Stored data:
§ §
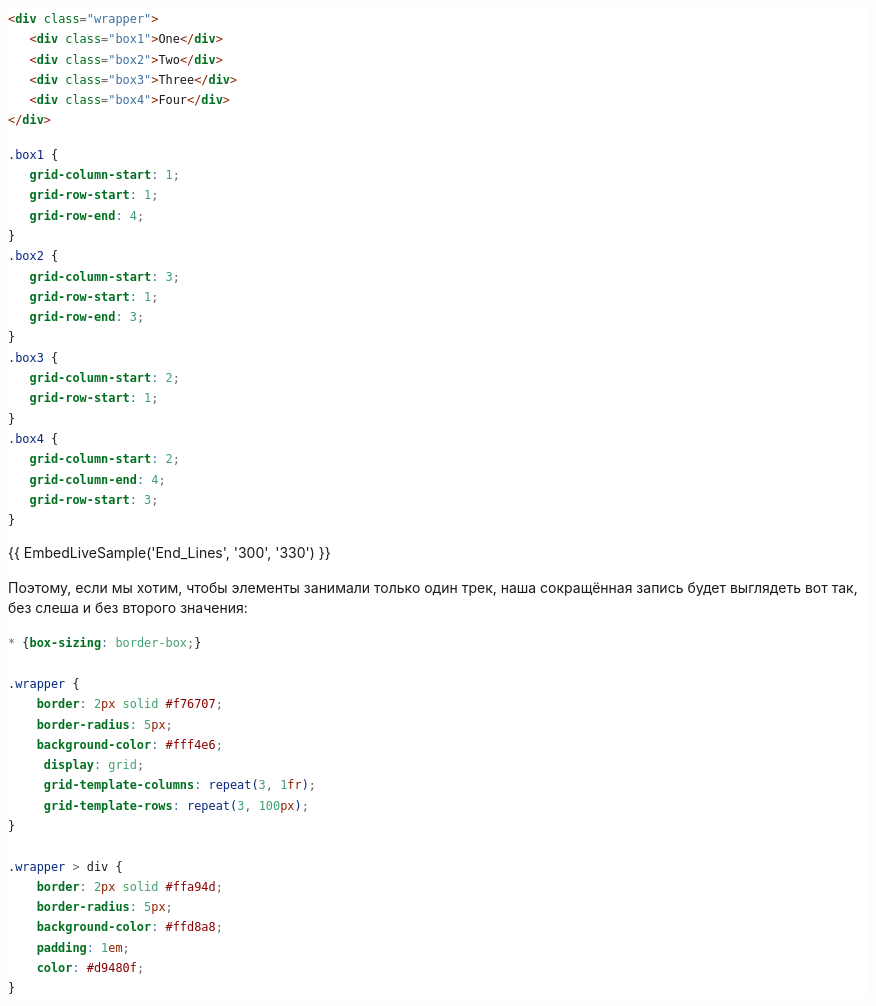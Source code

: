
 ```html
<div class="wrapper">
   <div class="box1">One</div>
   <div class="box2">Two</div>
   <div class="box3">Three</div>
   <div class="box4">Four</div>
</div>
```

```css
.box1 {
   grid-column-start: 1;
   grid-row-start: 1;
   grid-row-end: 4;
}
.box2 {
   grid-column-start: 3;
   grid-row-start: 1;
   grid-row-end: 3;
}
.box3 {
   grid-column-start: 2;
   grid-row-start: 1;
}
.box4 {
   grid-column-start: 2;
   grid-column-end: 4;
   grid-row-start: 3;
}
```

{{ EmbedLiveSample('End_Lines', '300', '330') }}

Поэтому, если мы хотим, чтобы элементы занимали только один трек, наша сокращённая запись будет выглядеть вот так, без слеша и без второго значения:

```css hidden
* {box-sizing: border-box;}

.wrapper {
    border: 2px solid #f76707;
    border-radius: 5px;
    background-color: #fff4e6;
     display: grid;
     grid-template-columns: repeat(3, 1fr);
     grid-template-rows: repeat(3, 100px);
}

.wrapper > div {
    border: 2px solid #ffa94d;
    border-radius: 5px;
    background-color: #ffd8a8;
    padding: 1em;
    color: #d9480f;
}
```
§ §
Your task:
What you give back should be exactly the lines of the entries above from the one containing "EmbedLiveSample('End_Lines', '300', '330')" to the end, and nothing more.

Worked solution:
{{ EmbedLiveSample('End_Lines', '300', '330') }}

Поэтому, если мы хотим, чтобы элементы занимали только один трек, наша сокращённая запись будет выглядеть вот так, без слеша и без второго значения:

```css hidden
* {box-sizing: border-box;}

.wrapper {
    border: 2px solid #f76707;
    border-radius: 5px;
    background-color: #fff4e6;
     display: grid;
     grid-template-columns: repeat(3, 1fr);
     grid-template-rows: repeat(3, 100px);
}

.wrapper > div {
    border: 2px solid #ffa94d;
    border-radius: 5px;
    background-color: #ffd8a8;
    padding: 1em;
    color: #d9480f;
}
```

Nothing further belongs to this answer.